After stacking and stretching in AIP4Win, I imported the separate images as layers into a Paint Shop Pro image frame that was large enough to contain both frames. I used the "eye dropper" tool to measure the brightness of each frame and adjusted the brightness and contrast of the images so that the grey background of each image had the same value. I try and aim for RGB values of 10-15 in the darkest parts of monochrome images. I then rotated the IC 1805 ("Heart Nebula") image until corresponding stars could be overlapped in each frame and then "selected" the IC 1805 area with a "feather" of about 15 pixels, pasting it onto the IC 1848 frame. The images were slid about until the stars overlapped (I change the top layer to "exclusion" mode so that star images vanish when perfectly aligned, and then restore to "normal" when a match is obtained) and then the layers were merged and cropped to give the final wide field pair as below.

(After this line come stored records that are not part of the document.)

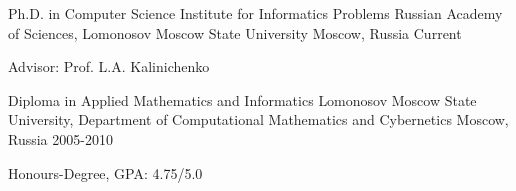 \begin{cventries}
  \cventry
    {Ph.D. in Computer Science}
    {Institute for Informatics Problems Russian Academy of Sciences, 
    Lomonosov Moscow State University}
    {Moscow, Russia}
    {Current}
    {
      \begin{cvitems}
        \item {Advisor: Prof. L.A. Kalinichenko}
      \end{cvitems}
    }
    \cventry
    {Diploma in Applied Mathematics and Informatics}
    {Lomonosov Moscow State University, 
    Department of Computational Mathematics and Cybernetics}
    {Moscow, Russia}
    {2005-2010}
    {
      \begin{cvitems}
        \item {Honours-Degree, GPA: 4.75/5.0}
      \end{cvitems}
    }
\end{cventries}
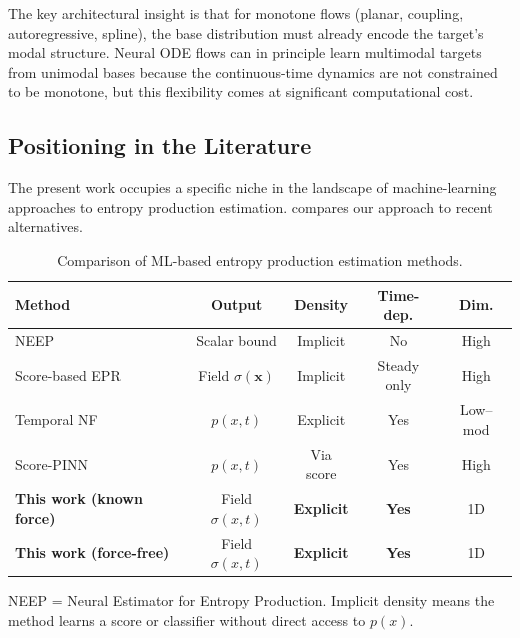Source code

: The key architectural insight is that for monotone flows (planar, coupling, autoregressive, spline), the base distribution must already encode the target's modal structure.
Neural ODE flows can in principle learn multimodal targets from unimodal bases because the continuous-time dynamics are not constrained to be monotone, but this flexibility comes at significant computational cost.

\subsection{Positioning in the Literature}
\label{sec:positioning}

The present work occupies a specific niche in the landscape of machine-learning approaches to entropy production estimation.
 compares our approach to recent alternatives.

\begin{table}[htbp]
    \centering
    \begin{threeparttable}
        \caption{Comparison of ML-based entropy production estimation methods.}
        \label{tab:method_comparison}
        \begin{tabular}{l c c c c}
            \toprule
            \textbf{Method} & \textbf{Output} & \textbf{Density} & \textbf{Time-dep.} & \textbf{Dim.} \\
            \midrule
            NEEP~\cite{Kim2020} & Scalar bound & Implicit & No & High \\
            Score-based EPR~\cite{Boffi2024} & Field $\sigma(\mathbf{x})$ & Implicit & Steady only & High \\
            Temporal NF~\cite{Feng2022} & $p(x,t)$ & Explicit & Yes & Low--mod \\
            Score-PINN~\cite{Hu2024} & $p(x,t)$ & Via score & Yes & High \\
            \textbf{This work (known force)} & Field $\sigma(x,t)$ & \textbf{Explicit} & \textbf{Yes} & 1D \\
            \textbf{This work (force-free)} & Field $\sigma(x,t)$ & \textbf{Explicit} & \textbf{Yes} & 1D \\
            \bottomrule
        \end{tabular}
        \begin{tablenotes}
            \small
            \item NEEP = Neural Estimator for Entropy Production.
            Implicit density means the method learns a score or classifier without direct access to $p(x)$.
        \end{tablenotes}
    \end{threeparttable}
\end{table}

Whilst these images can never match those taken with big-chip CCDs and wide-field apos, I still think their quality is still quite reasonable.

Thursday, 5 June 2008

The Rosette Nebula (NGC 2237,8-46)

30 x 180 second subs through a 300mm telephoto lens (another boot sale purchase) of unclear (possibly Russian) make, using an SXV-H9 in 2x2 binned mode and a Astronomik hydrogen alpha filter. I took these during the evening of Feb 3rd. 2007.

The images were calibrated with a master flat but no darks (I applied a mild median filter to the raw subs instead) and then stacked in AIP4Win. I imported the stacked image into Paint Shop Pro and applied a mild "edge preserving smooth" to smooth out a bit of noise and give the monochrome below.

I couldn't resist messing about with layers and colour masks in PSP to give the false colour image above. Click on either image for a bigger version.

I alway think that images of this nebula conjure up a picture of a giant, ghastly skull, with the cluster NGC 2244 nestling in its right eye socket.

Sunday, 1 June 2008

IC1396

2,200 light years away in Cepheus lies IC1396, a vast sprawl of faint nebulosity that occupies five moon diameters of sky as seen from Earth. I imaged this during the evening of Sept. 20th 2006, using the SXV-H9 through a 135mm Zeiss lens I picked up at a boot sale for £3.

22 X 4 minute subs were taken in 2x2 binned mode, and processed in API4Win. 16 flats/flat darks and 16 dark frames were used in calibration. The final stacked and calibrated frame was Gaussian stretched and Van Clittert deconvoluted using the API4Win default settings, to give the final monchrome image below. The top image is a "false colour" one put together in Paint Shop Pro, just because I can. I think I prefer the monochrome one (click on the images for larger views).

The formation called "The Elephant's Trunk", a curious column of bright and dark nebulosity, is clearly visible just right of centre (north is up, west is to the right). The bright star in the northeast part of the image is Mu Cephei, Herschel's "Garnet Star".